▸ **Work item**:
Work through the data below and give the number of lines holding the word "proposed", without any other text.

======== Dataset ========

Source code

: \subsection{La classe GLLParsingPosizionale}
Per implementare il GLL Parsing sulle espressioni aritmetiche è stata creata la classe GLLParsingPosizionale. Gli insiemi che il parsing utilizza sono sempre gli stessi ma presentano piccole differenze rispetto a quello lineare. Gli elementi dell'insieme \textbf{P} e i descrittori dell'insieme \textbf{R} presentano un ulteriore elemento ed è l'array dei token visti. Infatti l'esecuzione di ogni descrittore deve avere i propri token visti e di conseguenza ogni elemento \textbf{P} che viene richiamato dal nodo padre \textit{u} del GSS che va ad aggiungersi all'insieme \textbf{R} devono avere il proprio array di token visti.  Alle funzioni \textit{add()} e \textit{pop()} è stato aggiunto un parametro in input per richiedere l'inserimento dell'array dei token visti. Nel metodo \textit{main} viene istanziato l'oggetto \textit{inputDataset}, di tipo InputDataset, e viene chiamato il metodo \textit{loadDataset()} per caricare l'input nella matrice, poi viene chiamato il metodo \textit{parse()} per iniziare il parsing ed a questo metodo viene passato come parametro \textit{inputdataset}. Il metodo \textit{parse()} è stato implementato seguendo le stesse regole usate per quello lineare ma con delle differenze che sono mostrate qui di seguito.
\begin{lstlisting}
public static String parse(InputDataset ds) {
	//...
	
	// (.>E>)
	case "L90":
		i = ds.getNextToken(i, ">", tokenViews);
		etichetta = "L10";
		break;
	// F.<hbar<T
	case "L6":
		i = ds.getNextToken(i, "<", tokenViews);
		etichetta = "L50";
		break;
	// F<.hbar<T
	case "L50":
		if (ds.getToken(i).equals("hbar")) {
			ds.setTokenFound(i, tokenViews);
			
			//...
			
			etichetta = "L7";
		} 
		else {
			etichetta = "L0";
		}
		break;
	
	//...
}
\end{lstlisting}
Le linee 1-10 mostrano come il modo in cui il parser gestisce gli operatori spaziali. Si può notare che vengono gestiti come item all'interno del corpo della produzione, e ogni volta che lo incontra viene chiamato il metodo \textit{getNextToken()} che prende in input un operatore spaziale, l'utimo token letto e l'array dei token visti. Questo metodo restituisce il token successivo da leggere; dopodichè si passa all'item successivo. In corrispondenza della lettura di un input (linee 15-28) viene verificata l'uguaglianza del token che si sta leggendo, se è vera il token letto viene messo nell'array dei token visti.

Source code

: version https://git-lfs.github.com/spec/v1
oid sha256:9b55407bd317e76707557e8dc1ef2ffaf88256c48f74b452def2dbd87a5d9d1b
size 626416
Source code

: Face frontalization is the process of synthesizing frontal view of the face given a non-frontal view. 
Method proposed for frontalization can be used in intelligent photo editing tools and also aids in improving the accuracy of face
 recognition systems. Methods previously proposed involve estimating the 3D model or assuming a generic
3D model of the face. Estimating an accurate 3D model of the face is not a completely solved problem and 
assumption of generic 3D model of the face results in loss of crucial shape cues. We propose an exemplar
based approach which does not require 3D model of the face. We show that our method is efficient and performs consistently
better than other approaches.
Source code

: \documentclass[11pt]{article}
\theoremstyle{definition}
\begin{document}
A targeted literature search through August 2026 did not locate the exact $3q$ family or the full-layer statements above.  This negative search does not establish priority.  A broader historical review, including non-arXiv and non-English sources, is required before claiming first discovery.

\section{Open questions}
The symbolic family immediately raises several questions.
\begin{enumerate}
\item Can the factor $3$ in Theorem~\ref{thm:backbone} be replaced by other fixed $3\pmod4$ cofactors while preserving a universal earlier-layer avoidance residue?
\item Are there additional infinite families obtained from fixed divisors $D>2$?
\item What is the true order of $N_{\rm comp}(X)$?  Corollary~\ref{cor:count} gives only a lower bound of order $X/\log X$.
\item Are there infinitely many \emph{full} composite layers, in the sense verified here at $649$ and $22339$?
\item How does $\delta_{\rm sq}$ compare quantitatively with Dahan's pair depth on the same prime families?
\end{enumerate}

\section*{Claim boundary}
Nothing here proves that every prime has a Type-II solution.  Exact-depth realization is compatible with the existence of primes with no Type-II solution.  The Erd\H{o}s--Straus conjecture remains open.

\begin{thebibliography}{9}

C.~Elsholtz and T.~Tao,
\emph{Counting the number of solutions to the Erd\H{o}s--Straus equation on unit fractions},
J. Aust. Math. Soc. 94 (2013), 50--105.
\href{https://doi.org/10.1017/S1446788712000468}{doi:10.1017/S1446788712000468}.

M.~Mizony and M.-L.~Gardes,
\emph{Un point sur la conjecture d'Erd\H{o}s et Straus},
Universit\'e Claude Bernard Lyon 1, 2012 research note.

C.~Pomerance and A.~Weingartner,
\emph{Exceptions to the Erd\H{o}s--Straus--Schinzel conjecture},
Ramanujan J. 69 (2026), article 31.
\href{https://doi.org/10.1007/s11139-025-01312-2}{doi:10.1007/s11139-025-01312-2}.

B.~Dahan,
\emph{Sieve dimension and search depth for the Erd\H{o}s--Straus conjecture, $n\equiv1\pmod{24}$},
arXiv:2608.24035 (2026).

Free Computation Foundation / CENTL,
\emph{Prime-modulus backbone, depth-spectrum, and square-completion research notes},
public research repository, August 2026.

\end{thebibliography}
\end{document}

========

▸ **Result for this exercise**:
2